▸ YOUR OBJECTIVE
For this exercise, write out each entry below exactly, omitting the images.

[Stored data entries]
---

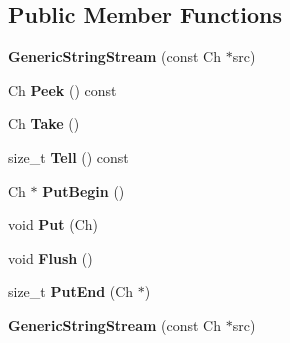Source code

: \subsection*{Public Member Functions}
\begin{DoxyCompactItemize}
\item 
{\bfseries Generic\+String\+Stream} (const Ch $\ast$src)\hypertarget{struct_generic_string_stream_a6b20885ed64e33f5d081a1e83b07da06}{}\label{struct_generic_string_stream_a6b20885ed64e33f5d081a1e83b07da06}

\item 
Ch {\bfseries Peek} () const \hypertarget{struct_generic_string_stream_a87d794a70cf132f32521fb2b145ba58d}{}\label{struct_generic_string_stream_a87d794a70cf132f32521fb2b145ba58d}

\item 
Ch {\bfseries Take} ()\hypertarget{struct_generic_string_stream_a0d26e3e77e4fca64a87c2d71f48ac5e5}{}\label{struct_generic_string_stream_a0d26e3e77e4fca64a87c2d71f48ac5e5}

\item 
size\+\_\+t {\bfseries Tell} () const \hypertarget{struct_generic_string_stream_a71dde3ded678912be1ef56376a72a653}{}\label{struct_generic_string_stream_a71dde3ded678912be1ef56376a72a653}

\item 
Ch $\ast$ {\bfseries Put\+Begin} ()\hypertarget{struct_generic_string_stream_a88c908b4dac9773240ce4bca4b6dd837}{}\label{struct_generic_string_stream_a88c908b4dac9773240ce4bca4b6dd837}

\item 
void {\bfseries Put} (Ch)\hypertarget{struct_generic_string_stream_aaa59dc5313151a4125bf7840f87a33eb}{}\label{struct_generic_string_stream_aaa59dc5313151a4125bf7840f87a33eb}

\item 
void {\bfseries Flush} ()\hypertarget{struct_generic_string_stream_a5ff1a870d9334cd054cf4ca34c86ddc3}{}\label{struct_generic_string_stream_a5ff1a870d9334cd054cf4ca34c86ddc3}

\item 
size\+\_\+t {\bfseries Put\+End} (Ch $\ast$)\hypertarget{struct_generic_string_stream_a07b942bacda494afb3b2f7629cef14af}{}\label{struct_generic_string_stream_a07b942bacda494afb3b2f7629cef14af}

\item 
{\bfseries Generic\+String\+Stream} (const Ch $\ast$src)\hypertarget{struct_generic_string_stream_a6b20885ed64e33f5d081a1e83b07da06}{}\label{struct_generic_string_stream_a6b20885ed64e33f5d081a1e83b07da06}


\end{DoxyCompactItemize}
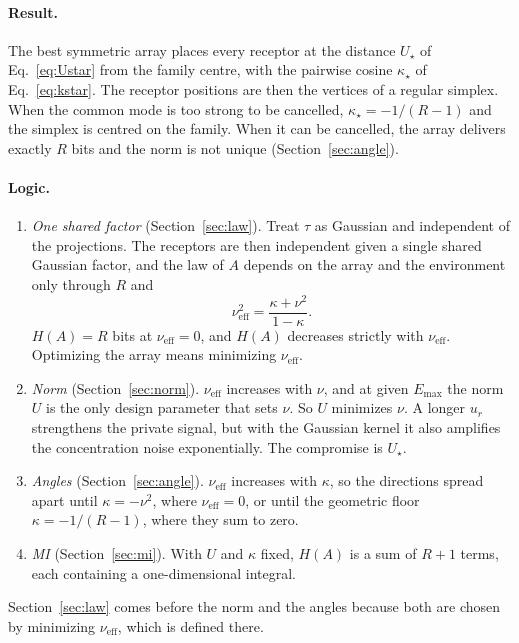\documentclass[11pt,a4paper]{article}
\newcommand{\Emax}{E_{\mathrm{max}}}
\newcommand{\nueff}{\nu_{\mathrm{eff}}}
\begin{document}
\paragraph{Result.} The best symmetric array places every receptor at the distance
$U_\star$ of Eq.~\eqref{eq:Ustar} from the family centre, with the pairwise cosine
$\kappa_\star$ of Eq.~\eqref{eq:kstar}. The receptor positions are then the vertices of a
regular simplex. When the common mode is too strong to be cancelled,
$\kappa_\star=-1/(R-1)$ and the simplex is centred on the family. When it can be
cancelled, the array delivers exactly $R$ bits and the norm is not unique
(Section~\ref{sec:angle}).

\paragraph{Logic.}
\begin{enumerate}[label=(\alph*)]
\item \emph{One shared factor} (Section~\ref{sec:law}). Treat $\tau$ as Gaussian and
  independent of the projections. The receptors are then independent given a single shared
  Gaussian factor, and the law of $A$ depends on the array and the environment only
  through $R$ and
  \begin{equation*}
    \nueff^2=\frac{\kappa+\nu^2}{1-\kappa}.
  \end{equation*}
  $H(A)=R$ bits at $\nueff=0$, and $H(A)$ decreases strictly with $\nueff$. Optimizing the
  array means minimizing $\nueff$.
\item \emph{Norm} (Section~\ref{sec:norm}). $\nueff$ increases with $\nu$, and at given
  $\Emax$ the norm $U$ is the only design parameter that sets $\nu$. So $U$ minimizes $\nu$. A longer $u_r$
  strengthens the private signal, but with the Gaussian kernel it also amplifies the
  concentration noise exponentially. The compromise is $U_\star$.
\item \emph{Angles} (Section~\ref{sec:angle}). $\nueff$ increases with $\kappa$, so the
  directions spread apart until $\kappa=-\nu^2$, where $\nueff=0$, or until the geometric
  floor $\kappa=-1/(R-1)$, where they sum to zero.
\item \emph{MI} (Section~\ref{sec:mi}). With $U$ and $\kappa$ fixed, $H(A)$ is a sum of
  $R+1$ terms, each containing a one-dimensional integral.
\end{enumerate}
Section~\ref{sec:law} comes before the norm and the angles because both are chosen by
minimizing $\nueff$, which is defined there.
\end{document}
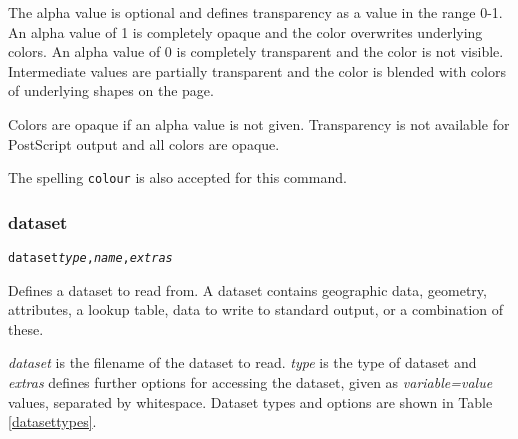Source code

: The alpha value is optional and defines transparency as a value in the range
0-1.  An alpha value of 1 is completely opaque and the color overwrites
underlying colors.  An alpha value of 0 is completely transparent and the color
is not visible.  Intermediate values are partially transparent and the color is
blended with colors of underlying shapes on the page.

Colors are opaque if an alpha value is not given.  Transparency is not
available for PostScript output and all colors are opaque.

The spelling \texttt{colour} is also accepted for this command.

\subsubsection{dataset}

\begin{alltt}
dataset \textit{type}, \textit{name}, \textit{extras}
\end{alltt}

Defines a dataset to read from.  A dataset contains geographic data,
geometry, attributes, a lookup table, data to write to standard
output, or a combination of these.

\textit{dataset} is the filename of the dataset to read.
\textit{type} is the type of dataset and
\textit{extras} defines further options for accessing the dataset, given
as \textit{variable=value} values, separated by whitespace.
Dataset types and options are shown in Table \ref{datasettypes}.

---

▸ RESPONSE TO THE TASK
Source code

: \subsection*{Public Member Functions}
\begin{DoxyCompactItemize}
\item 
{\bfseries Generic\+String\+Stream} (const Ch $\ast$src)\hypertarget{struct_generic_string_stream_a6b20885ed64e33f5d081a1e83b07da06}{}\label{struct_generic_string_stream_a6b20885ed64e33f5d081a1e83b07da06}

\item 
Ch {\bfseries Peek} () const \hypertarget{struct_generic_string_stream_a87d794a70cf132f32521fb2b145ba58d}{}\label{struct_generic_string_stream_a87d794a70cf132f32521fb2b145ba58d}

\item 
Ch {\bfseries Take} ()\hypertarget{struct_generic_string_stream_a0d26e3e77e4fca64a87c2d71f48ac5e5}{}\label{struct_generic_string_stream_a0d26e3e77e4fca64a87c2d71f48ac5e5}

\item 
size\+\_\+t {\bfseries Tell} () const \hypertarget{struct_generic_string_stream_a71dde3ded678912be1ef56376a72a653}{}\label{struct_generic_string_stream_a71dde3ded678912be1ef56376a72a653}

\item 
Ch $\ast$ {\bfseries Put\+Begin} ()\hypertarget{struct_generic_string_stream_a88c908b4dac9773240ce4bca4b6dd837}{}\label{struct_generic_string_stream_a88c908b4dac9773240ce4bca4b6dd837}

\item 
void {\bfseries Put} (Ch)\hypertarget{struct_generic_string_stream_aaa59dc5313151a4125bf7840f87a33eb}{}\label{struct_generic_string_stream_aaa59dc5313151a4125bf7840f87a33eb}

\item 
void {\bfseries Flush} ()\hypertarget{struct_generic_string_stream_a5ff1a870d9334cd054cf4ca34c86ddc3}{}\label{struct_generic_string_stream_a5ff1a870d9334cd054cf4ca34c86ddc3}

\item 
size\+\_\+t {\bfseries Put\+End} (Ch $\ast$)\hypertarget{struct_generic_string_stream_a07b942bacda494afb3b2f7629cef14af}{}\label{struct_generic_string_stream_a07b942bacda494afb3b2f7629cef14af}

\item 
{\bfseries Generic\+String\+Stream} (const Ch $\ast$src)\hypertarget{struct_generic_string_stream_a6b20885ed64e33f5d081a1e83b07da06}{}\label{struct_generic_string_stream_a6b20885ed64e33f5d081a1e83b07da06}


\end{DoxyCompactItemize}
\documentclass[11pt,a4paper]{article}
\newcommand{\Emax}{E_{\mathrm{max}}}
\newcommand{\nueff}{\nu_{\mathrm{eff}}}
\begin{document}
\paragraph{Result.} The best symmetric array places every receptor at the distance
$U_\star$ of Eq.~\eqref{eq:Ustar} from the family centre, with the pairwise cosine
$\kappa_\star$ of Eq.~\eqref{eq:kstar}. The receptor positions are then the vertices of a
regular simplex. When the common mode is too strong to be cancelled,
$\kappa_\star=-1/(R-1)$ and the simplex is centred on the family. When it can be
cancelled, the array delivers exactly $R$ bits and the norm is not unique
(Section~\ref{sec:angle}).

\paragraph{Logic.}
\begin{enumerate}[label=(\alph*)]
\item \emph{One shared factor} (Section~\ref{sec:law}). Treat $\tau$ as Gaussian and
  independent of the projections. The receptors are then independent given a single shared
  Gaussian factor, and the law of $A$ depends on the array and the environment only
  through $R$ and
  \begin{equation*}
    \nueff^2=\frac{\kappa+\nu^2}{1-\kappa}.
  \end{equation*}
  $H(A)=R$ bits at $\nueff=0$, and $H(A)$ decreases strictly with $\nueff$. Optimizing the
  array means minimizing $\nueff$.
\item \emph{Norm} (Section~\ref{sec:norm}). $\nueff$ increases with $\nu$, and at given
  $\Emax$ the norm $U$ is the only design parameter that sets $\nu$. So $U$ minimizes $\nu$. A longer $u_r$
  strengthens the private signal, but with the Gaussian kernel it also amplifies the
  concentration noise exponentially. The compromise is $U_\star$.
\item \emph{Angles} (Section~\ref{sec:angle}). $\nueff$ increases with $\kappa$, so the
  directions spread apart until $\kappa=-\nu^2$, where $\nueff=0$, or until the geometric
  floor $\kappa=-1/(R-1)$, where they sum to zero.
\item \emph{MI} (Section~\ref{sec:mi}). With $U$ and $\kappa$ fixed, $H(A)$ is a sum of
  $R+1$ terms, each containing a one-dimensional integral.
\end{enumerate}
Section~\ref{sec:law} comes before the norm and the angles because both are chosen by
minimizing $\nueff$, which is defined there.
\end{document}
Source code

: The alpha value is optional and defines transparency as a value in the range
0-1.  An alpha value of 1 is completely opaque and the color overwrites
underlying colors.  An alpha value of 0 is completely transparent and the color
is not visible.  Intermediate values are partially transparent and the color is
blended with colors of underlying shapes on the page.

Colors are opaque if an alpha value is not given.  Transparency is not
available for PostScript output and all colors are opaque.

The spelling \texttt{colour} is also accepted for this command.

\subsubsection{dataset}

\begin{alltt}
dataset \textit{type}, \textit{name}, \textit{extras}
\end{alltt}

Defines a dataset to read from.  A dataset contains geographic data,
geometry, attributes, a lookup table, data to write to standard
output, or a combination of these.

\textit{dataset} is the filename of the dataset to read.
\textit{type} is the type of dataset and
\textit{extras} defines further options for accessing the dataset, given
as \textit{variable=value} values, separated by whitespace.
Dataset types and options are shown in Table \ref{datasettypes}.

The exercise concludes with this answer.